O homem do campo não esperava tais dificuldades: a lei deve ser acessível a todos e a qualquer hora, pensa ele; agora, no entanto, ao examinar mais de perto o porteiro, com o seu casaco de pele, o grande nariz pontudo, a longa barba tártara, rala e preta, ele decide que é melhor aguardar até receber a permissão de entrada. O porteiro lhe dá um banquinho e deixa-o sentar-se ao lado da porta. Ali fica sentado anos e anos. Ele faz muitas tentativas para ser admitido e cansa o porteiro com os seus pedidos. Às vezes o porteiro submete o homem a pequenos interrogatórios, pergunta-lhe a respeito de sua terra natal e de muitas outras coisas, mas são perguntas indiferentes, como as que os grandes senhores fazem, e para concluir repete-lhe sempre que ainda não pode deixá-lo entrar. O homem, que havia se equipado com muitas coisas para a viagem, emprega tudo, por mais valioso que seja, para subornar o porteiro. Com efeito, este aceita tudo, mas sempre dizendo:
– Eu só aceito para você não julgar que deixou de fazer alguma coisa.
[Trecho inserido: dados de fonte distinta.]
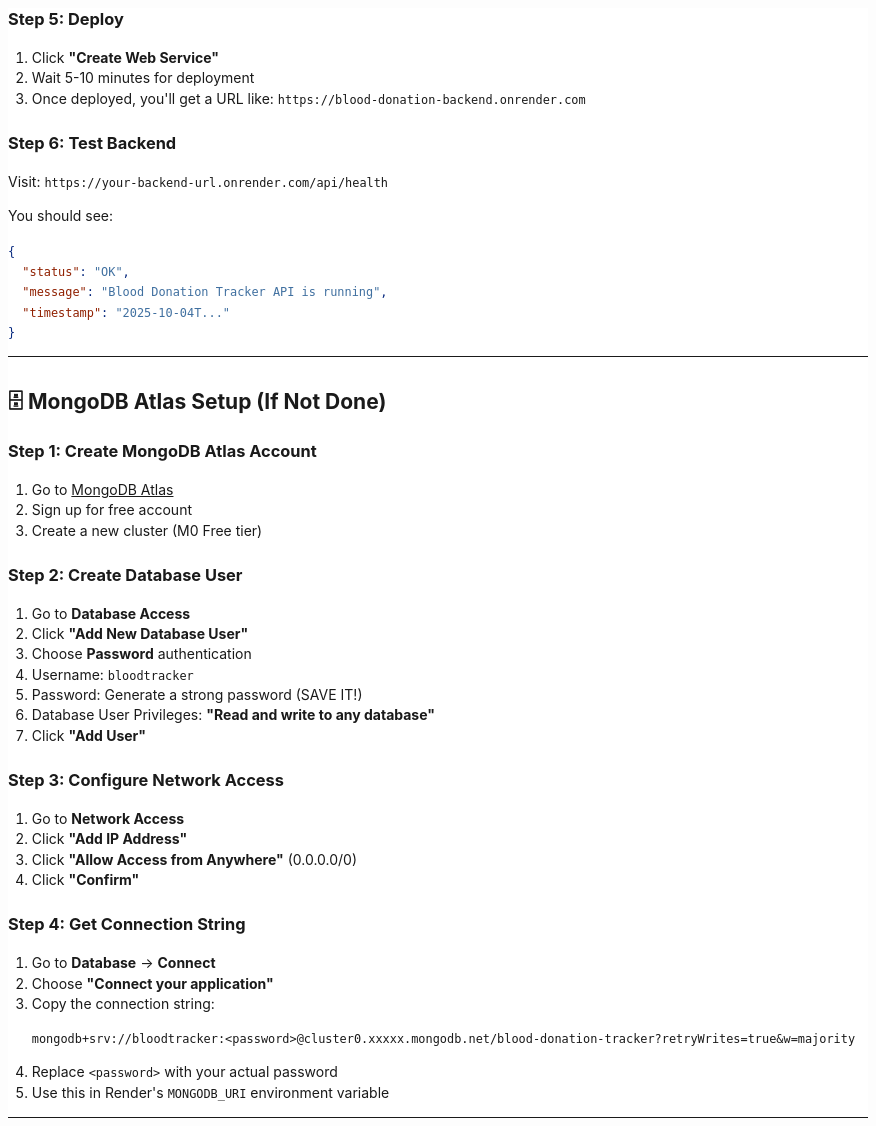 ### Step 5: Deploy

1. Click **"Create Web Service"**
2. Wait 5-10 minutes for deployment
3. Once deployed, you'll get a URL like: `https://blood-donation-backend.onrender.com`

### Step 6: Test Backend

Visit: `https://your-backend-url.onrender.com/api/health`

You should see:
```json
{
  "status": "OK",
  "message": "Blood Donation Tracker API is running",
  "timestamp": "2025-10-04T..."
}
```

---

## 🗄️ MongoDB Atlas Setup (If Not Done)

### Step 1: Create MongoDB Atlas Account

1. Go to [MongoDB Atlas](https://www.mongodb.com/atlas)
2. Sign up for free account
3. Create a new cluster (M0 Free tier)

### Step 2: Create Database User

1. Go to **Database Access**
2. Click **"Add New Database User"**
3. Choose **Password** authentication
4. Username: `bloodtracker`
5. Password: Generate a strong password (SAVE IT!)
6. Database User Privileges: **"Read and write to any database"**
7. Click **"Add User"**

### Step 3: Configure Network Access

1. Go to **Network Access**
2. Click **"Add IP Address"**
3. Click **"Allow Access from Anywhere"** (0.0.0.0/0)
4. Click **"Confirm"**

### Step 4: Get Connection String

1. Go to **Database** → **Connect**
2. Choose **"Connect your application"**
3. Copy the connection string:
   ```
   mongodb+srv://bloodtracker:<password>@cluster0.xxxxx.mongodb.net/blood-donation-tracker?retryWrites=true&w=majority
   ```
4. Replace `<password>` with your actual password
5. Use this in Render's `MONGODB_URI` environment variable

---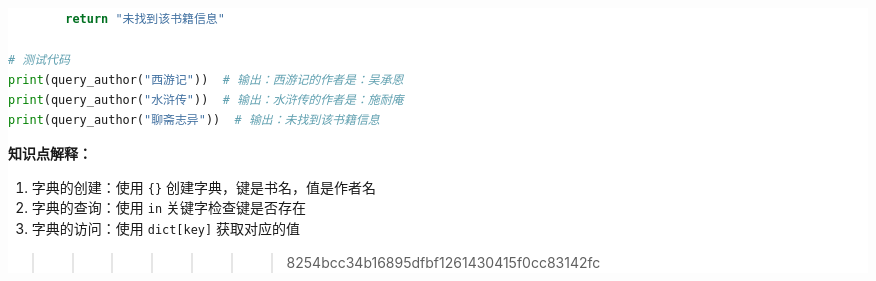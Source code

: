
 ```python
        return "未找到该书籍信息"

# 测试代码
print(query_author("西游记"))  # 输出：西游记的作者是：吴承恩
print(query_author("水浒传"))  # 输出：水浒传的作者是：施耐庵
print(query_author("聊斋志异"))  # 输出：未找到该书籍信息
```

**知识点解释：**

1. 字典的创建：使用 `{}` 创建字典，键是书名，值是作者名
2. 字典的查询：使用 `in` 关键字检查键是否存在
3. 字典的访问：使用 `dict[key]` 获取对应的值
>>>>>>> 8254bcc34b16895dfbf1261430415f0cc83142fc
Durante todos estes anos o homem observa o porteiro quase sem interrupção. Esquece os outros porteiros e este primeiro parece-lhe o único obstáculo para a entrada na lei. Nos primeiros anos amaldiçoa em voz alta e desconsiderada o acaso infeliz; mais tarde, quando envelhece, apenas resmunga consigo mesmo. Torna-se infantil e uma vez que, por estudar o porteiro anos a fio, ficou conhecendo até as pulgas de sua gola de pele, pede a estas que o ajudem a fazê-lo mudar de opinião. Finalmente sua vista enfraquece e ele não sabe se de fato está ficando mais escuro em torno ou se apenas os olhos o enganam. Não obstante reconhece agora no escuro um brilho que irrompe inextinguível da porta da lei. Mas já não tem mais muito tempo de vida. Antes de morrer, todas as experiências daquele tempo convergem na sua cabeça para uma pergunta que até então não havia feito ao porteiro. Faz-lhe um aceno para que se aproxime, pois não pode mais endireitar o corpo enrijecido. O porteiro precisa curvar-se profundamente até ele, já que a diferença de altura mudou muito em detrimento do homem:
– O que é que você ainda quer saber? – pergunta o porteiro. – Você é insaciável.
– Todos aspiram à lei – diz o homem. – Como se explica que em tantos anos ninguém além de mim pediu para entrar?
O porteiro percebe que o homem já está no fim e para ainda alcançar sua audição em declínio ele berra:
– Aqui ninguém mais podia ser admitido, pois esta entrada estava destinada só a você. Agora eu vou embora e fecho-a.